=== Dataset ===
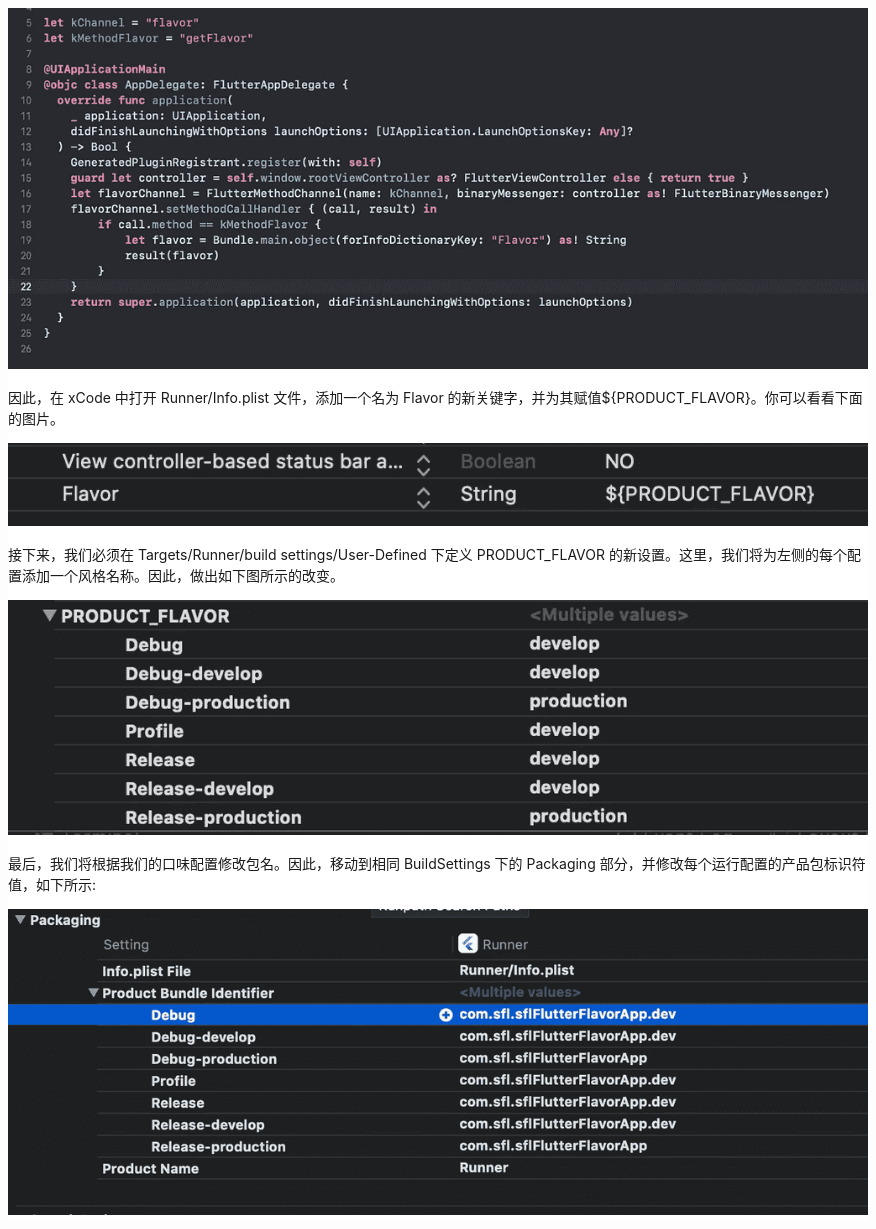 ![](img/76c5d7db8197ecce91fd11a82d6c69a3.png)

因此，在 xCode 中打开 Runner/Info.plist 文件，添加一个名为 Flavor 的新关键字，并为其赋值${PRODUCT_FLAVOR}。你可以看看下面的图片。

![](img/8712dac809279f01a10101d73e49a81c.png)

接下来，我们必须在 Targets/Runner/build settings/User-Defined 下定义 PRODUCT_FLAVOR 的新设置。这里，我们将为左侧的每个配置添加一个风格名称。因此，做出如下图所示的改变。

![](img/6deb19cb74d61a8c0debc719597dee3d.png)

最后，我们将根据我们的口味配置修改包名。因此，移动到相同 BuildSettings 下的 Packaging 部分，并修改每个运行配置的产品包标识符值，如下所示:

![](img/9a40b445193ad780901235fa63e4446b.png)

=== Your instructions ===
For each line of the material that contains the word "Runner", make a copy.

=== Result of the exercise ===
因此，在 xCode 中打开 Runner/Info.plist 文件，添加一个名为 Flavor 的新关键字，并为其赋值${PRODUCT_FLAVOR}。你可以看看下面的图片。
接下来，我们必须在 Targets/Runner/build settings/User-Defined 下定义 PRODUCT_FLAVOR 的新设置。这里，我们将为左侧的每个配置添加一个风格名称。因此，做出如下图所示的改变。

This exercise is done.